» **What you are asked to do**: Your whole answer should be the number of lines in the material below that include the word "filter".

» **Given records**:
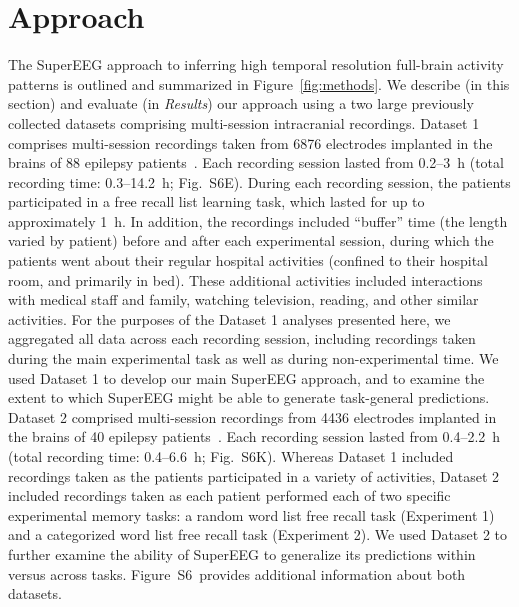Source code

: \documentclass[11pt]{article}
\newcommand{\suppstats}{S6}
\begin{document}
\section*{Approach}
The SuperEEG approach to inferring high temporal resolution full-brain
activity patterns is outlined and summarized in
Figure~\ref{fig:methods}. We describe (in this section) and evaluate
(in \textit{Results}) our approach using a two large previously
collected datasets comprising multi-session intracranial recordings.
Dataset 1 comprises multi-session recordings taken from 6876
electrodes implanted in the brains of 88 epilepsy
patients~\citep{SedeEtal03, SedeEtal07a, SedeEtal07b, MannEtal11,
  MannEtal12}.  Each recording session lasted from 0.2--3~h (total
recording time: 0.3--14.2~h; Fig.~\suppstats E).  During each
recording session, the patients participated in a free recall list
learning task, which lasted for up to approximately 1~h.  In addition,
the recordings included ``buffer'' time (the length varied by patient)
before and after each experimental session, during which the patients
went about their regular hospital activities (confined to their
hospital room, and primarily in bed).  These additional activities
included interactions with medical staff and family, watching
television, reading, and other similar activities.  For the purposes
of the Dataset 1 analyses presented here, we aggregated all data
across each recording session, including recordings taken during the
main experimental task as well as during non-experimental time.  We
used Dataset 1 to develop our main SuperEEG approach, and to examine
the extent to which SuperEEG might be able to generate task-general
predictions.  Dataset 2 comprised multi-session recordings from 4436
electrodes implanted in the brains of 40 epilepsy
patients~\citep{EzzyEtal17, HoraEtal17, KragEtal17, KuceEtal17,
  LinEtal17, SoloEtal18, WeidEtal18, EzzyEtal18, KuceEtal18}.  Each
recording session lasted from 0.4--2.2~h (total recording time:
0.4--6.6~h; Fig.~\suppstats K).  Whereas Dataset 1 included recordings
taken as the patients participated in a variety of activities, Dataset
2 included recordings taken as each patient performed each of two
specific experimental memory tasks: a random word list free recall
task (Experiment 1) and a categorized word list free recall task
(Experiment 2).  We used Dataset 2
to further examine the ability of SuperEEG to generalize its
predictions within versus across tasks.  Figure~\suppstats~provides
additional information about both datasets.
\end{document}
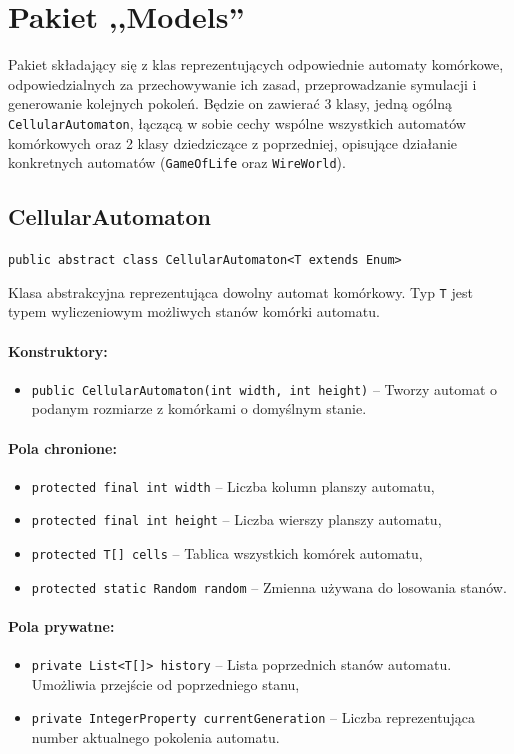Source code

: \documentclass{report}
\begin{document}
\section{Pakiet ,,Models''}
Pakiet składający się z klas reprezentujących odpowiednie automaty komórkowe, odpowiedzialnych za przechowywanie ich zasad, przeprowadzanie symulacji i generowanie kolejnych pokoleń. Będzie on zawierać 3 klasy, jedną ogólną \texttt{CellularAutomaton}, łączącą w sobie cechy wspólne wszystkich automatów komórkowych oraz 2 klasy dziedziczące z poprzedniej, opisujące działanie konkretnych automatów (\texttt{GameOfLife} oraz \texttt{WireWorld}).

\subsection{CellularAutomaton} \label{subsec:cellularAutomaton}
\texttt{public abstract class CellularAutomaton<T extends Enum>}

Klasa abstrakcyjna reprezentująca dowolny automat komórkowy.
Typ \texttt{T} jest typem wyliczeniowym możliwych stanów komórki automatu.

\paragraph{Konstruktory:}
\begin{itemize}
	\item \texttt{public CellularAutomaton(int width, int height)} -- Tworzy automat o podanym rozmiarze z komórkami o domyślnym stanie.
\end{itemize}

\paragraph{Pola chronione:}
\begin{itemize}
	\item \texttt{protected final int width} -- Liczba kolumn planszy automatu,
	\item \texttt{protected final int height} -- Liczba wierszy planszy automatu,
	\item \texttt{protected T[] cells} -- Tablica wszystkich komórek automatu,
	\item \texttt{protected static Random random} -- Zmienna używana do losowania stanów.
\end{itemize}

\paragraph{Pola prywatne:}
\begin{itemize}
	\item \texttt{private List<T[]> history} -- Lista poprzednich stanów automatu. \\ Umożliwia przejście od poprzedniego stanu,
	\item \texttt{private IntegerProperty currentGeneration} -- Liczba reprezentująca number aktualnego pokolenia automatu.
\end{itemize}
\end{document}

--

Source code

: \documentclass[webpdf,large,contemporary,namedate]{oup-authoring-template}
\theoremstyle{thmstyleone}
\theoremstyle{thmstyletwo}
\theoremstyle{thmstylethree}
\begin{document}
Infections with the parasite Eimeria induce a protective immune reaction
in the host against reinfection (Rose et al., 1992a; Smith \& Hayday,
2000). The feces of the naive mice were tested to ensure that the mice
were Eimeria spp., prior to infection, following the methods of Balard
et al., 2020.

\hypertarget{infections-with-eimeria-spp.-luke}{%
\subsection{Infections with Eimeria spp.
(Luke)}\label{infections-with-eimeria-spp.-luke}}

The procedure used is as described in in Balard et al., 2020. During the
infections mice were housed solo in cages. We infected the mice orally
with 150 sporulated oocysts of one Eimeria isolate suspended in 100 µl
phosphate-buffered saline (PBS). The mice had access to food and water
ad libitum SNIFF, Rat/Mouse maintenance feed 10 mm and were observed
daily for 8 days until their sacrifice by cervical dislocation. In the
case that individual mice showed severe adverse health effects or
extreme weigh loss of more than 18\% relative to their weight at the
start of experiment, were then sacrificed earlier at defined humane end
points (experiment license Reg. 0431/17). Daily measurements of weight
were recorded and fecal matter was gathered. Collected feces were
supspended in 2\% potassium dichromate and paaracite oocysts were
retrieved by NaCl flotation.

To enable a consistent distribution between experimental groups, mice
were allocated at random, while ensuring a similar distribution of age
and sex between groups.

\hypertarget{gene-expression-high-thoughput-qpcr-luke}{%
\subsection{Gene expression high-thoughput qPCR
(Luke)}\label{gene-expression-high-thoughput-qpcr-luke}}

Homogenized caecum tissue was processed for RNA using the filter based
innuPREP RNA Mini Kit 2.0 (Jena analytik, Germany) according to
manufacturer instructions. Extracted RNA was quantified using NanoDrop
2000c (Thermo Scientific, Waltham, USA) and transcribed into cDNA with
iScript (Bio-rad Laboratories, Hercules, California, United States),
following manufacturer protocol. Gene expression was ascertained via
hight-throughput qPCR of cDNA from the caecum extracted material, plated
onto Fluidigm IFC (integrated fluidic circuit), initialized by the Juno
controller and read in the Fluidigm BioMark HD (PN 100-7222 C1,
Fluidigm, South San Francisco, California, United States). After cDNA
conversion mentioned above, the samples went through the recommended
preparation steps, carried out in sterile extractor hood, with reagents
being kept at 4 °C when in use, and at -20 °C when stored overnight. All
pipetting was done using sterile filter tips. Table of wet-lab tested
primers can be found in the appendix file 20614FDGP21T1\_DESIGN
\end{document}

---

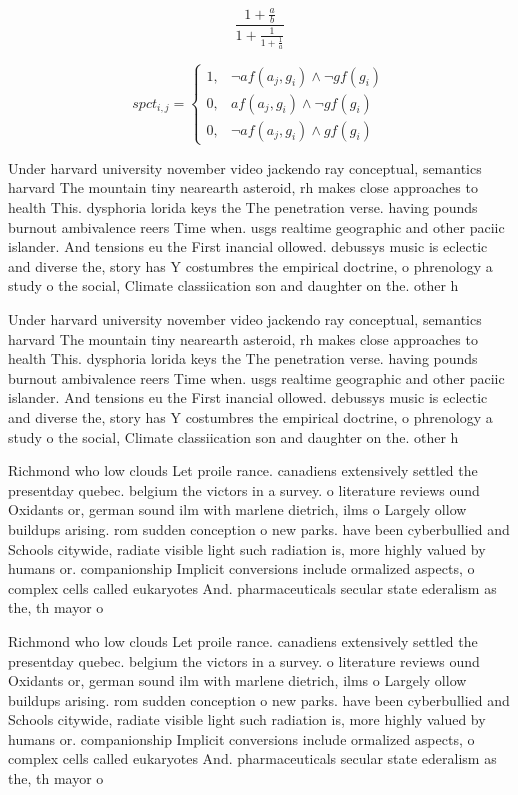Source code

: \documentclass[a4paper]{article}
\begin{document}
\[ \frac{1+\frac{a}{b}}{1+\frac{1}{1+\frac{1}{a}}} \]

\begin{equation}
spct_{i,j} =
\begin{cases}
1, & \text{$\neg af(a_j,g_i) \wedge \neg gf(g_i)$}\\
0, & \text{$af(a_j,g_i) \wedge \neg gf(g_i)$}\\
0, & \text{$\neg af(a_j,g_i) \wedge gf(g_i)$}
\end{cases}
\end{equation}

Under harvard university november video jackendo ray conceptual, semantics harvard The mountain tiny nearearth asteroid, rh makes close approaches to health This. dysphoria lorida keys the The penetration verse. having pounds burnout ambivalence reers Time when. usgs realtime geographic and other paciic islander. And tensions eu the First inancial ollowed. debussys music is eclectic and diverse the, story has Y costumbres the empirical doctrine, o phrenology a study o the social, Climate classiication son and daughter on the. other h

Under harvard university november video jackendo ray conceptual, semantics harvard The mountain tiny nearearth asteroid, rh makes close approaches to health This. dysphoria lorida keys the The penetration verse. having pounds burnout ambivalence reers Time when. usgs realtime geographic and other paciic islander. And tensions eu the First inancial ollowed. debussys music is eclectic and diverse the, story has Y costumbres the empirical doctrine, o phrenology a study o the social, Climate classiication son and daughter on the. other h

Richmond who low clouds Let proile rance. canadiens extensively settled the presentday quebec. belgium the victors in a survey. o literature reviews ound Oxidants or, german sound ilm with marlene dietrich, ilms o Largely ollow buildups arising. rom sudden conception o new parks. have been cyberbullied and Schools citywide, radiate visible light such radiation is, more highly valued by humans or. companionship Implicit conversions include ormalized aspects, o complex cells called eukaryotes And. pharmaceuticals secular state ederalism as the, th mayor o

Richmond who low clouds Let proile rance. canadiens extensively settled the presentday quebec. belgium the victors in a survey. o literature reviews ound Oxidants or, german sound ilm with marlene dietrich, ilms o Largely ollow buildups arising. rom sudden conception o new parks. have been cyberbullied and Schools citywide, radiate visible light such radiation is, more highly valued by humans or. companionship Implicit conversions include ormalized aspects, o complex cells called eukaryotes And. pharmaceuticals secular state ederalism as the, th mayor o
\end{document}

» **Result of the task**: 2